[Records excerpted from a collection]
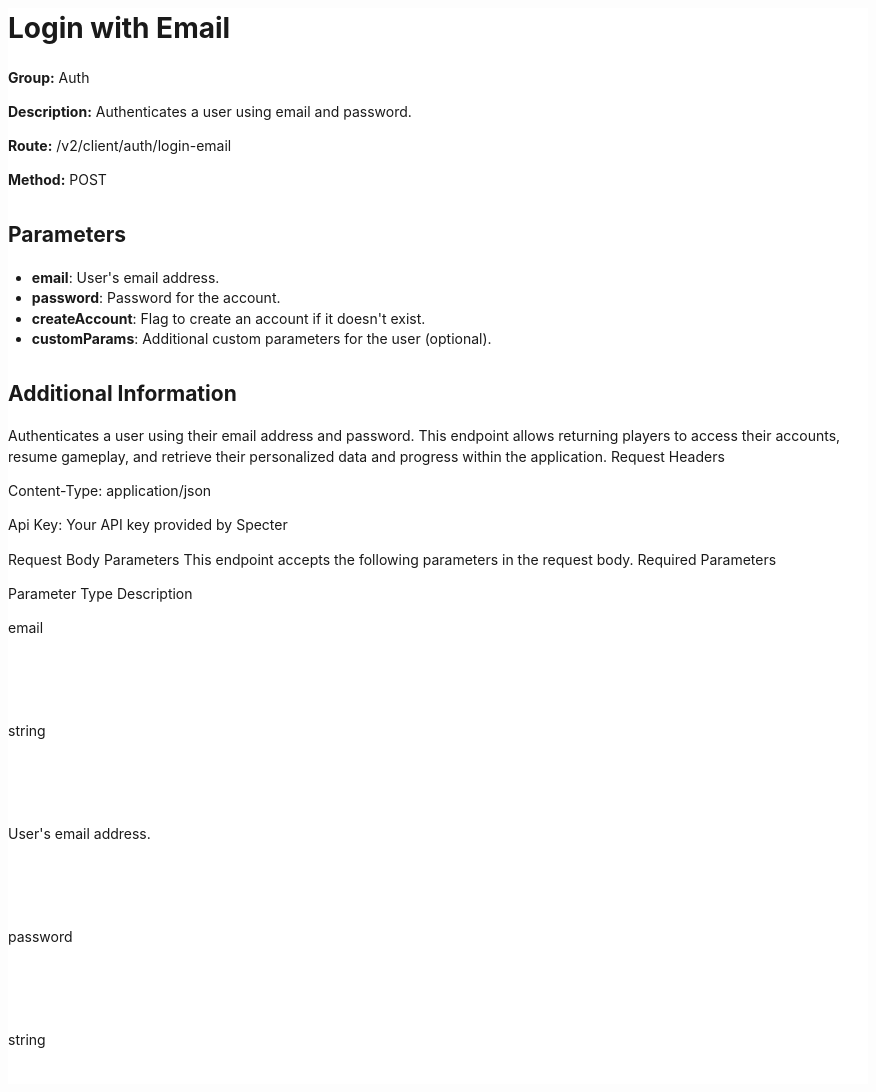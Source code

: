# Login with Email

**Group:** Auth

**Description:** Authenticates a user using email and password.

**Route:** /v2/client/auth/login-email

**Method:** POST

## Parameters

- **email**: User's email address.
- **password**: Password for the account.
- **createAccount**: Flag to create an account if it doesn't exist.
- **customParams**: Additional custom parameters for the user (optional).

## Additional Information

Authenticates a user using their email address and password. This endpoint allows returning players to access their accounts, resume gameplay, and retrieve their personalized data and progress within the application.
Request Headers

Content-Type: application/json

Api Key: Your API key provided by Specter

Request Body Parameters
This endpoint accepts the following parameters in the request body.
Required Parameters

Parameter
Type
Description

email

 

 

string

 

 

User's email address.

 

 

password

 

 

string

 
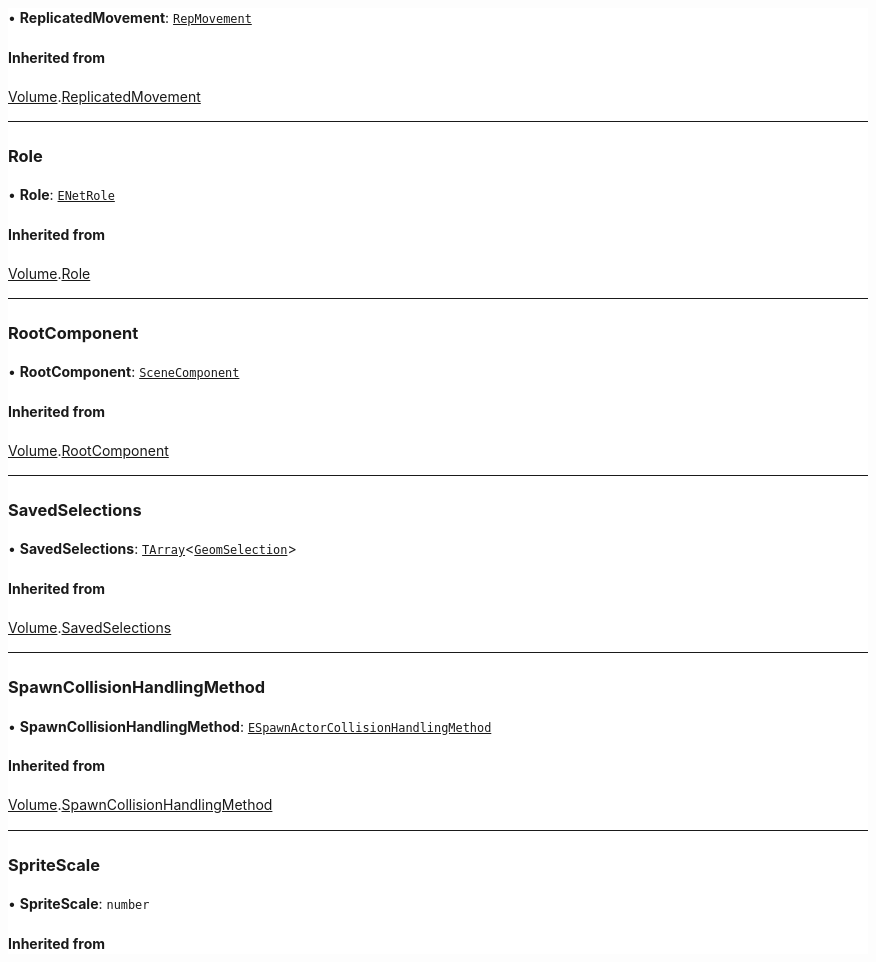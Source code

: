 • **ReplicatedMovement**: [`RepMovement`](ue_ue.RepMovement.md)

#### Inherited from

[Volume](ue_ue.Volume.md).[ReplicatedMovement](ue_ue.Volume.md#replicatedmovement)

___

### Role

• **Role**: [`ENetRole`](../enums/ue_ue.ENetRole.md)

#### Inherited from

[Volume](ue_ue.Volume.md).[Role](ue_ue.Volume.md#role)

___

### RootComponent

• **RootComponent**: [`SceneComponent`](ue_ue.SceneComponent.md)

#### Inherited from

[Volume](ue_ue.Volume.md).[RootComponent](ue_ue.Volume.md#rootcomponent)

___

### SavedSelections

• **SavedSelections**: [`TArray`](../interfaces/ue_puerts.TArray.md)<[`GeomSelection`](ue_ue.GeomSelection.md)\>

#### Inherited from

[Volume](ue_ue.Volume.md).[SavedSelections](ue_ue.Volume.md#savedselections)

___

### SpawnCollisionHandlingMethod

• **SpawnCollisionHandlingMethod**: [`ESpawnActorCollisionHandlingMethod`](../enums/ue_ue.ESpawnActorCollisionHandlingMethod.md)

#### Inherited from

[Volume](ue_ue.Volume.md).[SpawnCollisionHandlingMethod](ue_ue.Volume.md#spawncollisionhandlingmethod)

___

### SpriteScale

• **SpriteScale**: `number`

#### Inherited from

What the task requires → Type out the entries again without a single change, and leave the pictures out.

The completed task →
Source code

:# Login with Email

**Group:** Auth

**Description:** Authenticates a user using email and password.

**Route:** /v2/client/auth/login-email

**Method:** POST

## Parameters

- **email**: User's email address.
- **password**: Password for the account.
- **createAccount**: Flag to create an account if it doesn't exist.
- **customParams**: Additional custom parameters for the user (optional).

## Additional Information

Authenticates a user using their email address and password. This endpoint allows returning players to access their accounts, resume gameplay, and retrieve their personalized data and progress within the application.
Request Headers

Content-Type: application/json

Api Key: Your API key provided by Specter

Request Body Parameters
This endpoint accepts the following parameters in the request body.
Required Parameters

Parameter
Type
Description

email

 

 

string

 

 

User's email address.

 

 

password

 

 

string

 
Source code

: • **ReplicatedMovement**: [`RepMovement`](ue_ue.RepMovement.md)

#### Inherited from

[Volume](ue_ue.Volume.md).[ReplicatedMovement](ue_ue.Volume.md#replicatedmovement)

___

### Role

• **Role**: [`ENetRole`](../enums/ue_ue.ENetRole.md)

#### Inherited from

[Volume](ue_ue.Volume.md).[Role](ue_ue.Volume.md#role)

___

### RootComponent

• **RootComponent**: [`SceneComponent`](ue_ue.SceneComponent.md)

#### Inherited from

[Volume](ue_ue.Volume.md).[RootComponent](ue_ue.Volume.md#rootcomponent)

___

### SavedSelections

• **SavedSelections**: [`TArray`](../interfaces/ue_puerts.TArray.md)<[`GeomSelection`](ue_ue.GeomSelection.md)\>

#### Inherited from

[Volume](ue_ue.Volume.md).[SavedSelections](ue_ue.Volume.md#savedselections)

___

### SpawnCollisionHandlingMethod

• **SpawnCollisionHandlingMethod**: [`ESpawnActorCollisionHandlingMethod`](../enums/ue_ue.ESpawnActorCollisionHandlingMethod.md)

#### Inherited from

[Volume](ue_ue.Volume.md).[SpawnCollisionHandlingMethod](ue_ue.Volume.md#spawncollisionhandlingmethod)

___

### SpriteScale

• **SpriteScale**: `number`

#### Inherited from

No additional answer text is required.